* **TASK GOAL**
Task for the records below: copy exactly from the first line on, stopping once the line with "every height-one prime." is copied, and leave out the pictures.

──────── EXTRACTED RECORDS ────────

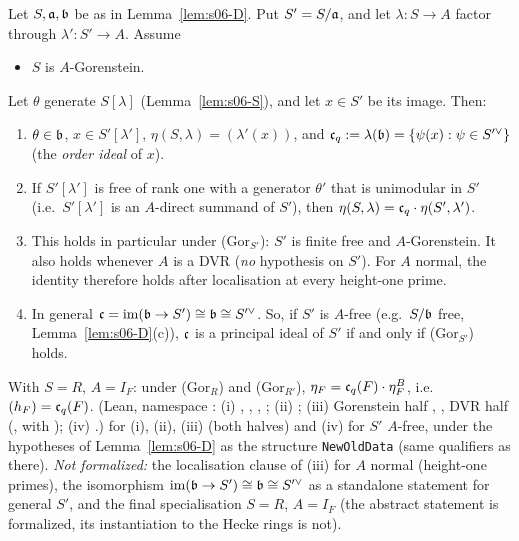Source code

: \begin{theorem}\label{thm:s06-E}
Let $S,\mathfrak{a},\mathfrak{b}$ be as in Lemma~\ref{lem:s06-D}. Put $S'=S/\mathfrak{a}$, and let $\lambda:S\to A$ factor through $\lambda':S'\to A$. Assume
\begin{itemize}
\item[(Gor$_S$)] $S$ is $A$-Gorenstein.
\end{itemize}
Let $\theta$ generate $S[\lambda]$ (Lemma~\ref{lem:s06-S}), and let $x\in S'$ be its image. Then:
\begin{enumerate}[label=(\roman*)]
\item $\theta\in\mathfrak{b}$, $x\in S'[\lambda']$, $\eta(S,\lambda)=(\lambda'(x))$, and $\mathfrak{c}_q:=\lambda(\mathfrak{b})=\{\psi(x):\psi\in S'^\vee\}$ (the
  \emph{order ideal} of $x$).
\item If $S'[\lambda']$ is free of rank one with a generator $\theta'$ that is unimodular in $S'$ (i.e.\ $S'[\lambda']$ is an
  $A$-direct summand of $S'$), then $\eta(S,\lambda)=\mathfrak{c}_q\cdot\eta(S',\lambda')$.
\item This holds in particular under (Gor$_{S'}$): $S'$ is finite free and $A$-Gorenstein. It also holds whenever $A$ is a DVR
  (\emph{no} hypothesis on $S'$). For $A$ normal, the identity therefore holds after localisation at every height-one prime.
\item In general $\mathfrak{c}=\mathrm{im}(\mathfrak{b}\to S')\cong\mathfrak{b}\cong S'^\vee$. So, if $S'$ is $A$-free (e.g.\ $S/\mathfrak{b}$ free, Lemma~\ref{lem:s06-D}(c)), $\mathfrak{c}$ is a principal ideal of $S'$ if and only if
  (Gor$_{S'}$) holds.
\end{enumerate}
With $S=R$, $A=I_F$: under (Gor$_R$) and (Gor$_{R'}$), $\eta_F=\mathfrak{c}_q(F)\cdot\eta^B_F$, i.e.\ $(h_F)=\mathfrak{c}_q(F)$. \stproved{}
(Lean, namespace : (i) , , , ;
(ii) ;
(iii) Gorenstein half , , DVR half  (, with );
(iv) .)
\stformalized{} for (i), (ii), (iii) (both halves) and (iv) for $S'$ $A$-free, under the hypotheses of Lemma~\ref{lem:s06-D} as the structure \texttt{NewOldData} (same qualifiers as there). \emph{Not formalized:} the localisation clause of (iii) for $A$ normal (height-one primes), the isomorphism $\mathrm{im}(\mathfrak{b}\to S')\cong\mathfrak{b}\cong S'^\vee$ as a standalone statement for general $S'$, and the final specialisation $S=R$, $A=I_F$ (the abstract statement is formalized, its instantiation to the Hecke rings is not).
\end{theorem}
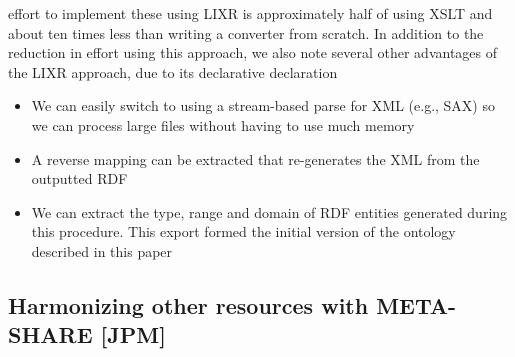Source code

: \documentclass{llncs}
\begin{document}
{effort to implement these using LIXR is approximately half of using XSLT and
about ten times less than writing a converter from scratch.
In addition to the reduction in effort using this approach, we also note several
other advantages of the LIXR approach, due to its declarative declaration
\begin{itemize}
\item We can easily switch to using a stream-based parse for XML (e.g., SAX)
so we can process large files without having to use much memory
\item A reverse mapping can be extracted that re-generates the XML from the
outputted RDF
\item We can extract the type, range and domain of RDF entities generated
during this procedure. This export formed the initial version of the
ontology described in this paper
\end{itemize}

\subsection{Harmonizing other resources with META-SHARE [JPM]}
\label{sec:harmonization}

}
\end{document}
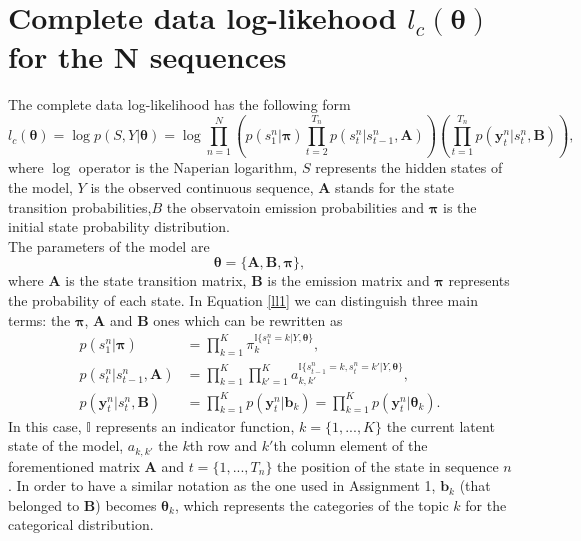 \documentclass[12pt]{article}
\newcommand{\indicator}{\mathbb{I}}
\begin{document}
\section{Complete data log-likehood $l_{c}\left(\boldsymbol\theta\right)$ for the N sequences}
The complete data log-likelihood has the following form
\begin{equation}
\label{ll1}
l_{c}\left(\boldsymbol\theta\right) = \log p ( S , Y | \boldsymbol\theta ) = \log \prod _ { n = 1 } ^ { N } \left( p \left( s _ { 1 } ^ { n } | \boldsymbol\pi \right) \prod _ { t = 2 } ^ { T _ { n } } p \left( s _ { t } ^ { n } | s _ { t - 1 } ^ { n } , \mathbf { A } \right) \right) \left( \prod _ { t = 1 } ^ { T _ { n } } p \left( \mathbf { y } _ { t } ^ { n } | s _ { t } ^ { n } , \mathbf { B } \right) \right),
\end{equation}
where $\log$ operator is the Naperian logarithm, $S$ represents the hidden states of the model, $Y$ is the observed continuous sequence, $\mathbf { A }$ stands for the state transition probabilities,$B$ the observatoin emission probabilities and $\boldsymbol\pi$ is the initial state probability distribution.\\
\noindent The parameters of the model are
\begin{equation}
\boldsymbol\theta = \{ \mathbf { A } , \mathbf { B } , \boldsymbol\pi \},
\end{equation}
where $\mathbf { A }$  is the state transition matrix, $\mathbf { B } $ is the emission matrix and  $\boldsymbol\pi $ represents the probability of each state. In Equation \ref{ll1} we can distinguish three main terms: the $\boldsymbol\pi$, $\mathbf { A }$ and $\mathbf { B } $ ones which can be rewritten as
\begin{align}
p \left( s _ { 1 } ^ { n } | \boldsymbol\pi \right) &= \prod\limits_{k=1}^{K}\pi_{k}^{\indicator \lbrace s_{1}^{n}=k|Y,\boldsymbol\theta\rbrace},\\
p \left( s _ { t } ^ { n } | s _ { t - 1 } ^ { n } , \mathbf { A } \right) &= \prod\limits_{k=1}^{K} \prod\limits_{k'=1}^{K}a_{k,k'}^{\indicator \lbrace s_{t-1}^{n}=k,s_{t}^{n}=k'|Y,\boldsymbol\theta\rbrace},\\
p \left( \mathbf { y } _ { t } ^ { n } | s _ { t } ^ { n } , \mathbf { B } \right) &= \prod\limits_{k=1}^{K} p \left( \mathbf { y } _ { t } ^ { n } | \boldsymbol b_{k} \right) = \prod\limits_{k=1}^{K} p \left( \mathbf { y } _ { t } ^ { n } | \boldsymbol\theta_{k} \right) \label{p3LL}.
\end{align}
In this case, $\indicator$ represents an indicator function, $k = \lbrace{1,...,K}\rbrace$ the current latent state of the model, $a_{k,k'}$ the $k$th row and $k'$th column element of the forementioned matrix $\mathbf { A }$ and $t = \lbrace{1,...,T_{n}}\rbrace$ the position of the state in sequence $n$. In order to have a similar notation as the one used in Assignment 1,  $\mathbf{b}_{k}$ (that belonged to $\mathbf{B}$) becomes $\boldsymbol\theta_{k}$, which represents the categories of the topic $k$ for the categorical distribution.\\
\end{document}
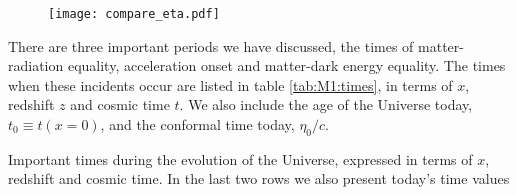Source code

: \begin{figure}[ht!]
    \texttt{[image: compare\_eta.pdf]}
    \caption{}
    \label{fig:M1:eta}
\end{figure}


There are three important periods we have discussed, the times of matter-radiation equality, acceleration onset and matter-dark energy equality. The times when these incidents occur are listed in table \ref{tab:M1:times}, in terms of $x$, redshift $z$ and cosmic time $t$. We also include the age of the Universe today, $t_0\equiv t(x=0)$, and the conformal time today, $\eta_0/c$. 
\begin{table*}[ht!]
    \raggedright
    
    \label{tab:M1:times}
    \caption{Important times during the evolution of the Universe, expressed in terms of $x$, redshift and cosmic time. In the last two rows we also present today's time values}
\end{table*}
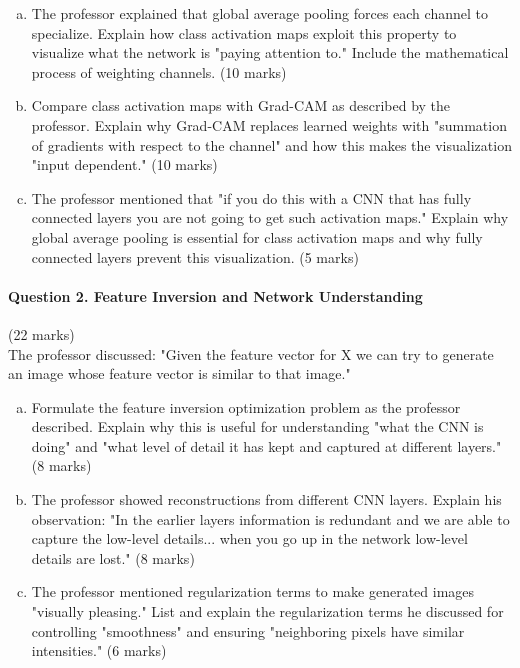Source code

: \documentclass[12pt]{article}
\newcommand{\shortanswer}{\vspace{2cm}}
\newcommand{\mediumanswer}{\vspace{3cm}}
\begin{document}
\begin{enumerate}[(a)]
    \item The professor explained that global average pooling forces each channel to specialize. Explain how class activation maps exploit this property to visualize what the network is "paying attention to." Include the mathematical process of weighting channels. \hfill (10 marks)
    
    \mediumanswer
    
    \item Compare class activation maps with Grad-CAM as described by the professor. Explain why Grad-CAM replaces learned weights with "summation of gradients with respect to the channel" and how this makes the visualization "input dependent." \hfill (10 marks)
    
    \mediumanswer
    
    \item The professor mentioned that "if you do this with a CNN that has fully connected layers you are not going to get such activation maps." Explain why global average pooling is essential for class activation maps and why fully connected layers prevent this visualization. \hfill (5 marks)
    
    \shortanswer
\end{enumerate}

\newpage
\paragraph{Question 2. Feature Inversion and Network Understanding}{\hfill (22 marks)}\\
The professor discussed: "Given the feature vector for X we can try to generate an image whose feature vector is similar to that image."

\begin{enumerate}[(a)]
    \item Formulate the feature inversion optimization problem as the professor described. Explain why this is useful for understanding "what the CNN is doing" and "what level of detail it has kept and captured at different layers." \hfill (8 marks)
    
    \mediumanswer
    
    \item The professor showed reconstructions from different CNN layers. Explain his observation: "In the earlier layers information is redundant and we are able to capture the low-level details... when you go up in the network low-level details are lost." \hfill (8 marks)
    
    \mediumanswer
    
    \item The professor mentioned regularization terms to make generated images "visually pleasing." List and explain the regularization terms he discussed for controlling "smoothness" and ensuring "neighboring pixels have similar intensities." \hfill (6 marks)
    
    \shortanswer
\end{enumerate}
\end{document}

────────

* **ANSWER FOR THIS EXERCISE**
Source code

: \begin{theorem}\label{thm:s06-E}
Let $S,\mathfrak{a},\mathfrak{b}$ be as in Lemma~\ref{lem:s06-D}. Put $S'=S/\mathfrak{a}$, and let $\lambda:S\to A$ factor through $\lambda':S'\to A$. Assume
\begin{itemize}
\item[(Gor$_S$)] $S$ is $A$-Gorenstein.
\end{itemize}
Let $\theta$ generate $S[\lambda]$ (Lemma~\ref{lem:s06-S}), and let $x\in S'$ be its image. Then:
\begin{enumerate}[label=(\roman*)]
\item $\theta\in\mathfrak{b}$, $x\in S'[\lambda']$, $\eta(S,\lambda)=(\lambda'(x))$, and $\mathfrak{c}_q:=\lambda(\mathfrak{b})=\{\psi(x):\psi\in S'^\vee\}$ (the
  \emph{order ideal} of $x$).
\item If $S'[\lambda']$ is free of rank one with a generator $\theta'$ that is unimodular in $S'$ (i.e.\ $S'[\lambda']$ is an
  $A$-direct summand of $S'$), then $\eta(S,\lambda)=\mathfrak{c}_q\cdot\eta(S',\lambda')$.
\item This holds in particular under (Gor$_{S'}$): $S'$ is finite free and $A$-Gorenstein. It also holds whenever $A$ is a DVR
  (\emph{no} hypothesis on $S'$). For $A$ normal, the identity therefore holds after localisation at every height-one prime.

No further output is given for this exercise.